[WHAT IS REQUIRED]: Required from the data below: the exact lines starting at the line containing "- **Data Types**: String, Number, Boolean, Object, Date" and ending at the line containing "Para implementar o", with both ends kept and all pictures dropped.
-- -- --
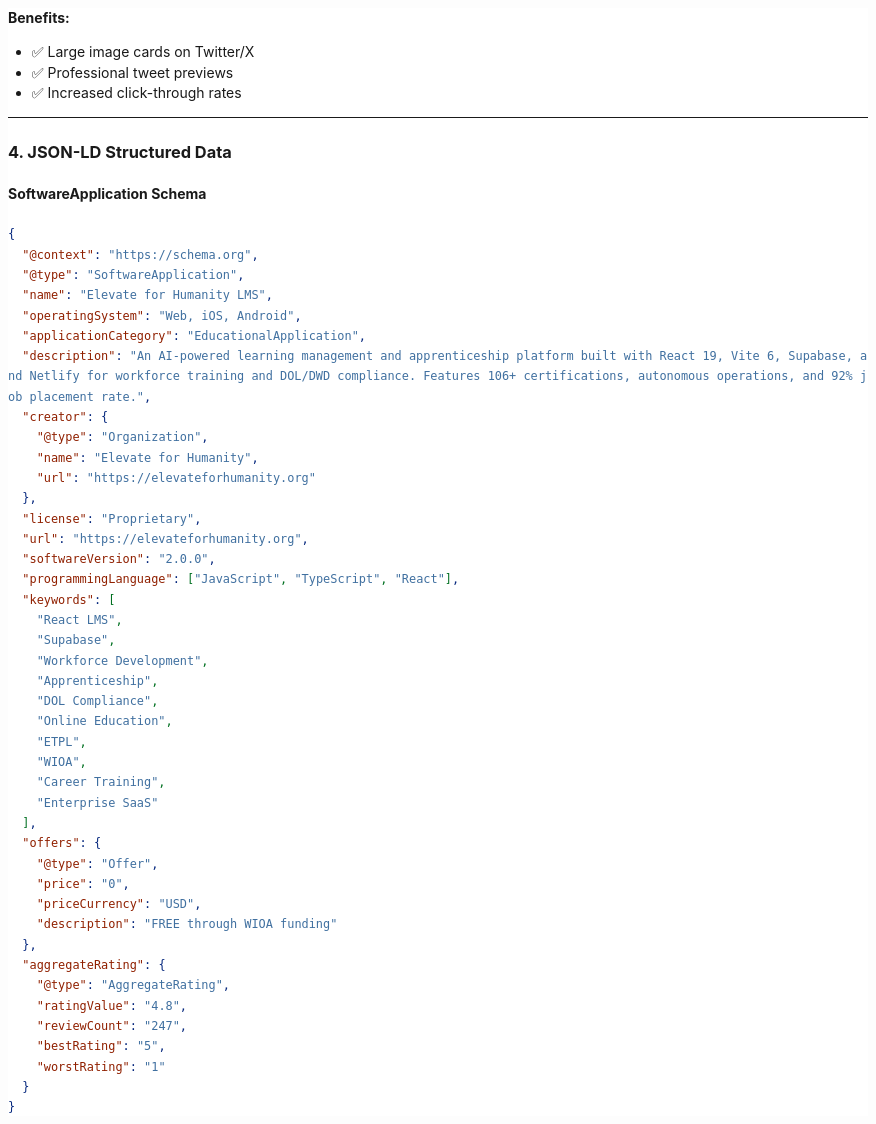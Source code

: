 **Benefits:**

- ✅ Large image cards on Twitter/X
- ✅ Professional tweet previews
- ✅ Increased click-through rates

---

### 4. JSON-LD Structured Data

#### SoftwareApplication Schema

```json
{
  "@context": "https://schema.org",
  "@type": "SoftwareApplication",
  "name": "Elevate for Humanity LMS",
  "operatingSystem": "Web, iOS, Android",
  "applicationCategory": "EducationalApplication",
  "description": "An AI-powered learning management and apprenticeship platform built with React 19, Vite 6, Supabase, and Netlify for workforce training and DOL/DWD compliance. Features 106+ certifications, autonomous operations, and 92% job placement rate.",
  "creator": {
    "@type": "Organization",
    "name": "Elevate for Humanity",
    "url": "https://elevateforhumanity.org"
  },
  "license": "Proprietary",
  "url": "https://elevateforhumanity.org",
  "softwareVersion": "2.0.0",
  "programmingLanguage": ["JavaScript", "TypeScript", "React"],
  "keywords": [
    "React LMS",
    "Supabase",
    "Workforce Development",
    "Apprenticeship",
    "DOL Compliance",
    "Online Education",
    "ETPL",
    "WIOA",
    "Career Training",
    "Enterprise SaaS"
  ],
  "offers": {
    "@type": "Offer",
    "price": "0",
    "priceCurrency": "USD",
    "description": "FREE through WIOA funding"
  },
  "aggregateRating": {
    "@type": "AggregateRating",
    "ratingValue": "4.8",
    "reviewCount": "247",
    "bestRating": "5",
    "worstRating": "1"
  }
}
```
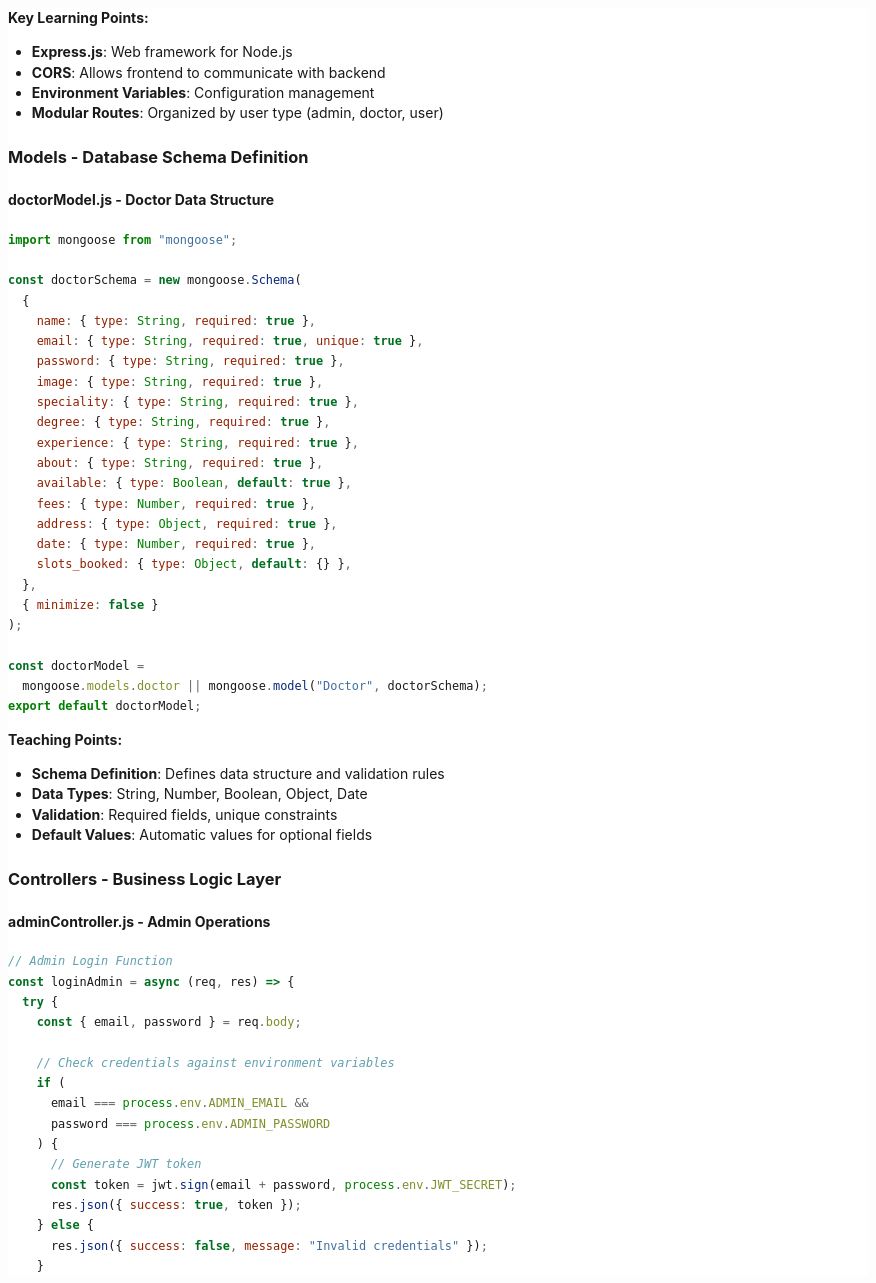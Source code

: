 **Key Learning Points:**

- **Express.js**: Web framework for Node.js
- **CORS**: Allows frontend to communicate with backend
- **Environment Variables**: Configuration management
- **Modular Routes**: Organized by user type (admin, doctor, user)

### **Models** - Database Schema Definition

#### **doctorModel.js** - Doctor Data Structure

```javascript
import mongoose from "mongoose";

const doctorSchema = new mongoose.Schema(
  {
    name: { type: String, required: true },
    email: { type: String, required: true, unique: true },
    password: { type: String, required: true },
    image: { type: String, required: true },
    speciality: { type: String, required: true },
    degree: { type: String, required: true },
    experience: { type: String, required: true },
    about: { type: String, required: true },
    available: { type: Boolean, default: true },
    fees: { type: Number, required: true },
    address: { type: Object, required: true },
    date: { type: Number, required: true },
    slots_booked: { type: Object, default: {} },
  },
  { minimize: false }
);

const doctorModel =
  mongoose.models.doctor || mongoose.model("Doctor", doctorSchema);
export default doctorModel;
```

**Teaching Points:**

- **Schema Definition**: Defines data structure and validation rules
- **Data Types**: String, Number, Boolean, Object, Date
- **Validation**: Required fields, unique constraints
- **Default Values**: Automatic values for optional fields

### **Controllers** - Business Logic Layer

#### **adminController.js** - Admin Operations

```javascript
// Admin Login Function
const loginAdmin = async (req, res) => {
  try {
    const { email, password } = req.body;

    // Check credentials against environment variables
    if (
      email === process.env.ADMIN_EMAIL &&
      password === process.env.ADMIN_PASSWORD
    ) {
      // Generate JWT token
      const token = jwt.sign(email + password, process.env.JWT_SECRET);
      res.json({ success: true, token });
    } else {
      res.json({ success: false, message: "Invalid credentials" });
    }
```
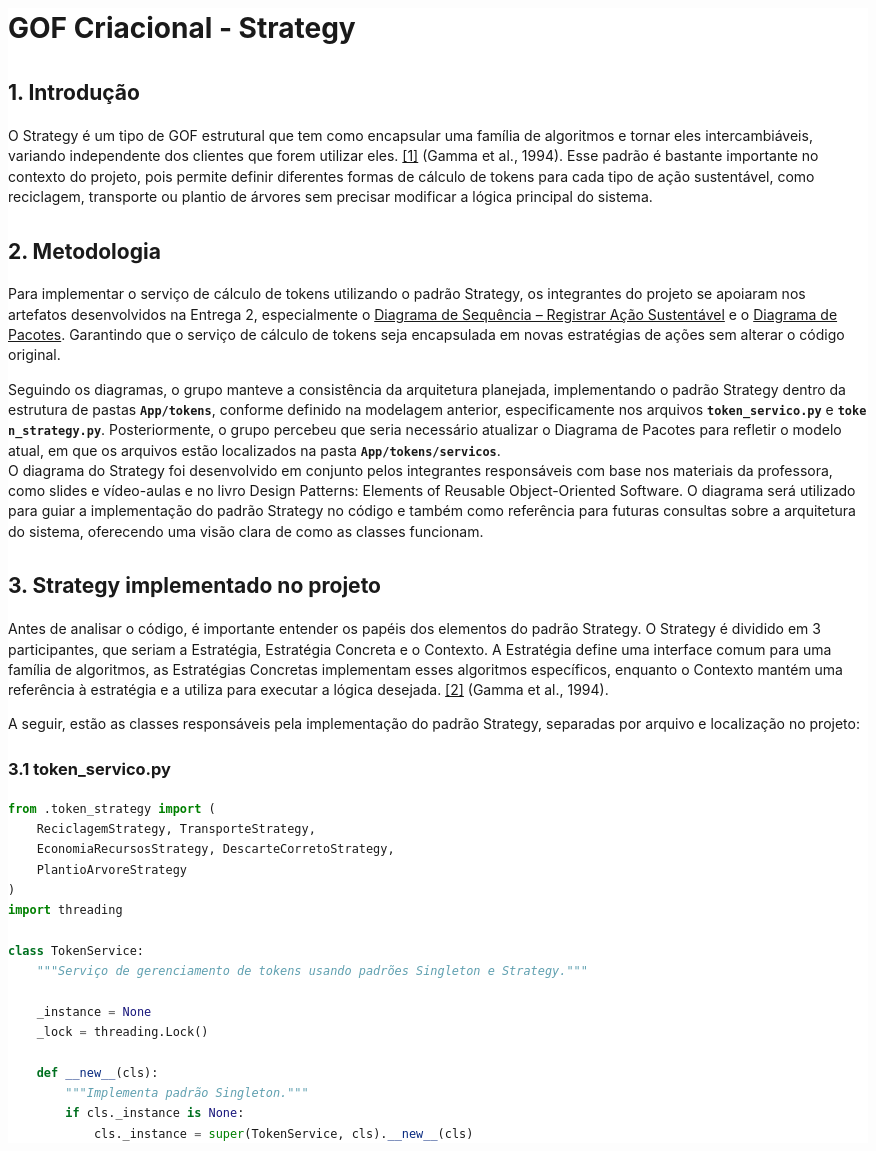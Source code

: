 # GOF Criacional - Strategy

## 1. Introdução 

O Strategy é um tipo de GOF estrutural que tem como encapsular uma família de algoritmos e tornar eles intercambiáveis, variando independente dos clientes que forem utilizar eles. <a id="anchor_1" href=#FRM1> [1]</a> (Gamma et al., 1994). Esse padrão é bastante importante no contexto do projeto, pois permite definir diferentes formas de cálculo de tokens para cada tipo de ação sustentável, como reciclagem, transporte ou plantio de árvores sem precisar modificar a lógica principal do sistema. 

## 2. Metodologia

Para implementar o serviço de cálculo de tokens utilizando o padrão Strategy, os integrantes do projeto se apoiaram nos artefatos desenvolvidos na Entrega 2, especialmente o [Diagrama de Sequência – Registrar Ação Sustentável](https://github.com/UnBArqDsw2025-2-Turma02/2025.2_T02_G4_SustentabilidadeJ-_Entrega_02/blob/main/docs/Modelagem/2.2.1.DiagramaDeSequencia.md) e o [Diagrama de Pacotes](https://github.com/UnBArqDsw2025-2-Turma02/2025.2_T02_G4_SustentabilidadeJ-_Entrega_02/blob/main/docs/Modelagem/2.3.1.DiagramaDePacote.md). Garantindo que o serviço de cálculo de tokens seja encapsulada em novas estratégias de ações sem alterar o código original.

Seguindo os diagramas, o grupo manteve a consistência da arquitetura planejada, implementando o padrão Strategy dentro da estrutura de pastas **`App/tokens`**, conforme definido na modelagem anterior, especificamente nos arquivos **`token_servico.py`** e **`token_strategy.py`**. Posteriormente, o grupo percebeu que seria necessário atualizar o Diagrama de Pacotes para refletir o modelo atual, em que os arquivos estão localizados na pasta **`App/tokens/servicos`**.  
O diagrama do Strategy foi desenvolvido em conjunto pelos integrantes responsáveis com base nos materiais da professora, como slides e vídeo-aulas e no livro Design Patterns: Elements of Reusable Object-Oriented Software. O diagrama será utilizado para guiar a implementação do padrão Strategy no código e também como referência para futuras consultas sobre a arquitetura do sistema, oferecendo uma visão clara de como as classes funcionam.


## 3. Strategy implementado no projeto

Antes de analisar o código, é importante entender os papéis dos elementos do padrão Strategy. O Strategy é dividido em 3 participantes, que seriam a Estratégia, Estratégia Concreta e o Contexto. A Estratégia define uma interface comum para uma família de algoritmos, as Estratégias Concretas implementam esses algoritmos específicos, enquanto o Contexto mantém uma referência à estratégia e a utiliza para executar a lógica desejada. <a id="anchor_2" href=#FRM2> [2]</a> (Gamma et al., 1994).


A seguir, estão as classes responsáveis pela implementação do padrão Strategy, separadas por arquivo e localização no projeto:

### 3.1 token_servico.py

```python
from .token_strategy import (
    ReciclagemStrategy, TransporteStrategy,
    EconomiaRecursosStrategy, DescarteCorretoStrategy,
    PlantioArvoreStrategy
)
import threading

class TokenService:
    """Serviço de gerenciamento de tokens usando padrões Singleton e Strategy."""

    _instance = None
    _lock = threading.Lock()

    def __new__(cls):
        """Implementa padrão Singleton."""
        if cls._instance is None:
            cls._instance = super(TokenService, cls).__new__(cls)
```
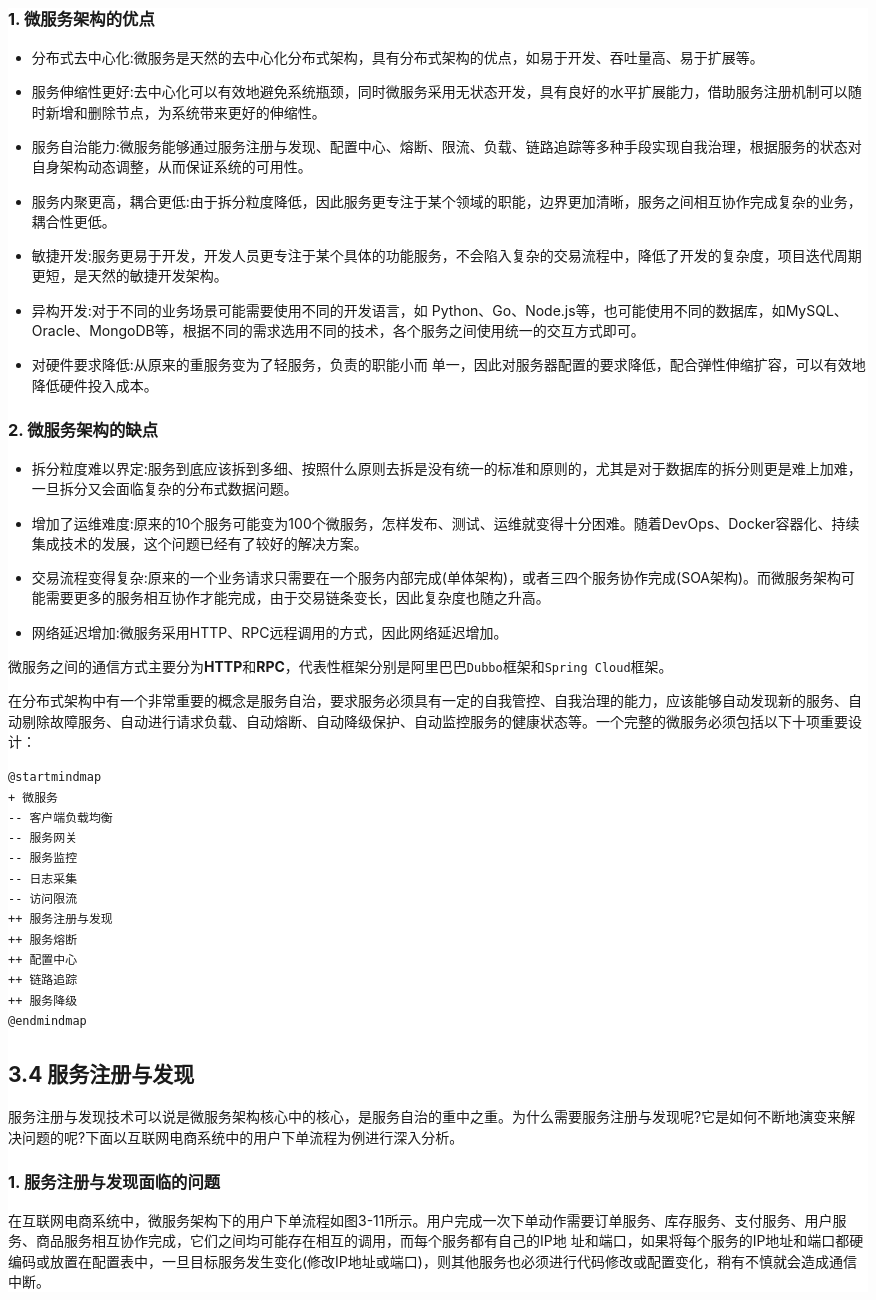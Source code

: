 ### 1. 微服务架构的优点

- 分布式去中心化:微服务是天然的去中心化分布式架构，具有分布式架构的优点，如易于开发、吞吐量高、易于扩展等。

- 服务伸缩性更好:去中心化可以有效地避免系统瓶颈，同时微服务采用无状态开发，具有良好的水平扩展能力，借助服务注册机制可以随时新增和删除节点，为系统带来更好的伸缩性。

- 服务自治能力:微服务能够通过服务注册与发现、配置中心、熔断、限流、负载、链路追踪等多种手段实现自我治理，根据服务的状态对自身架构动态调整，从而保证系统的可用性。

- 服务内聚更高，耦合更低:由于拆分粒度降低，因此服务更专注于某个领域的职能，边界更加清晰，服务之间相互协作完成复杂的业务，耦合性更低。

- 敏捷开发:服务更易于开发，开发人员更专注于某个具体的功能服务，不会陷入复杂的交易流程中，降低了开发的复杂度，项目迭代周期更短，是天然的敏捷开发架构。

- 异构开发:对于不同的业务场景可能需要使用不同的开发语言，如 Python、Go、Node.js等，也可能使用不同的数据库，如MySQL、Oracle、MongoDB等，根据不同的需求选用不同的技术，各个服务之间使用统一的交互方式即可。

- 对硬件要求降低:从原来的重服务变为了轻服务，负责的职能小而 单一，因此对服务器配置的要求降低，配合弹性伸缩扩容，可以有效地降低硬件投入成本。

### 2. 微服务架构的缺点

- 拆分粒度难以界定:服务到底应该拆到多细、按照什么原则去拆是没有统一的标准和原则的，尤其是对于数据库的拆分则更是难上加难，一旦拆分又会面临复杂的分布式数据问题。

- 增加了运维难度:原来的10个服务可能变为100个微服务，怎样发布、测试、运维就变得十分困难。随着DevOps、Docker容器化、持续集成技术的发展，这个问题已经有了较好的解决方案。

- 交易流程变得复杂:原来的一个业务请求只需要在一个服务内部完成(单体架构)，或者三四个服务协作完成(SOA架构)。而微服务架构可能需要更多的服务相互协作才能完成，由于交易链条变长，因此复杂度也随之升高。

- 网络延迟增加:微服务采用HTTP、RPC远程调用的方式，因此网络延迟增加。


微服务之间的通信方式主要分为**HTTP**和**RPC**，代表性框架分别是阿里巴巴`Dubbo`框架和`Spring Cloud`框架。

在分布式架构中有一个非常重要的概念是服务自治，要求服务必须具有一定的自我管控、自我治理的能力，应该能够自动发现新的服务、自动剔除故障服务、自动进行请求负载、自动熔断、自动降级保护、自动监控服务的健康状态等。一个完整的微服务必须包括以下十项重要设计：

```mermaid
@startmindmap
+ 微服务
-- 客户端负载均衡
-- 服务网关
-- 服务监控
-- 日志采集
-- 访问限流
++ 服务注册与发现
++ 服务熔断
++ 配置中心
++ 链路追踪
++ 服务降级
@endmindmap
```

## 3.4 服务注册与发现

服务注册与发现技术可以说是微服务架构核心中的核心，是服务自治的重中之重。为什么需要服务注册与发现呢?它是如何不断地演变来解决问题的呢?下面以互联网电商系统中的用户下单流程为例进行深入分析。

### 1. 服务注册与发现面临的问题

在互联网电商系统中，微服务架构下的用户下单流程如图3-11所示。用户完成一次下单动作需要订单服务、库存服务、支付服务、用户服务、商品服务相互协作完成，它们之间均可能存在相互的调用，而每个服务都有自己的IP地 址和端口，如果将每个服务的IP地址和端口都硬编码或放置在配置表中，一旦目标服务发生变化(修改IP地址或端口)，则其他服务也必须进行代码修改或配置变化，稍有不慎就会造成通信中断。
-- -- --
[TASK RESULT]:
- **Data Types**: String, Number, Boolean, Object, Date
- **Validation**: Required fields, unique constraints
- **Default Values**: Automatic values for optional fields

### **Controllers** - Business Logic Layer

#### **adminController.js** - Admin Operations

```javascript
// Admin Login Function
const loginAdmin = async (req, res) => {
  try {
    const { email, password } = req.body;

    // Check credentials against environment variables
    if (
      email === process.env.ADMIN_EMAIL &&
      password === process.env.ADMIN_PASSWORD
    ) {
      // Generate JWT token
      const token = jwt.sign(email + password, process.env.JWT_SECRET);
      res.json({ success: true, token });
    } else {
      res.json({ success: false, message: "Invalid credentials" });
    }
```
Source code

: # GOF Criacional - Strategy

## 1. Introdução 

O Strategy é um tipo de GOF estrutural que tem como encapsular uma família de algoritmos e tornar eles intercambiáveis, variando independente dos clientes que forem utilizar eles. <a id="anchor_1" href=#FRM1> [1]</a> (Gamma et al., 1994). Esse padrão é bastante importante no contexto do projeto, pois permite definir diferentes formas de cálculo de tokens para cada tipo de ação sustentável, como reciclagem, transporte ou plantio de árvores sem precisar modificar a lógica principal do sistema. 

## 2. Metodologia

Para implementar o serviço de cálculo de tokens utilizando o padrão Strategy, os integrantes do projeto se apoiaram nos artefatos desenvolvidos na Entrega 2, especialmente o [Diagrama de Sequência – Registrar Ação Sustentável](https://github.com/UnBArqDsw2025-2-Turma02/2025.2_T02_G4_SustentabilidadeJ-_Entrega_02/blob/main/docs/Modelagem/2.2.1.DiagramaDeSequencia.md) e o [Diagrama de Pacotes](https://github.com/UnBArqDsw2025-2-Turma02/2025.2_T02_G4_SustentabilidadeJ-_Entrega_02/blob/main/docs/Modelagem/2.3.1.DiagramaDePacote.md). Garantindo que o serviço de cálculo de tokens seja encapsulada em novas estratégias de ações sem alterar o código original.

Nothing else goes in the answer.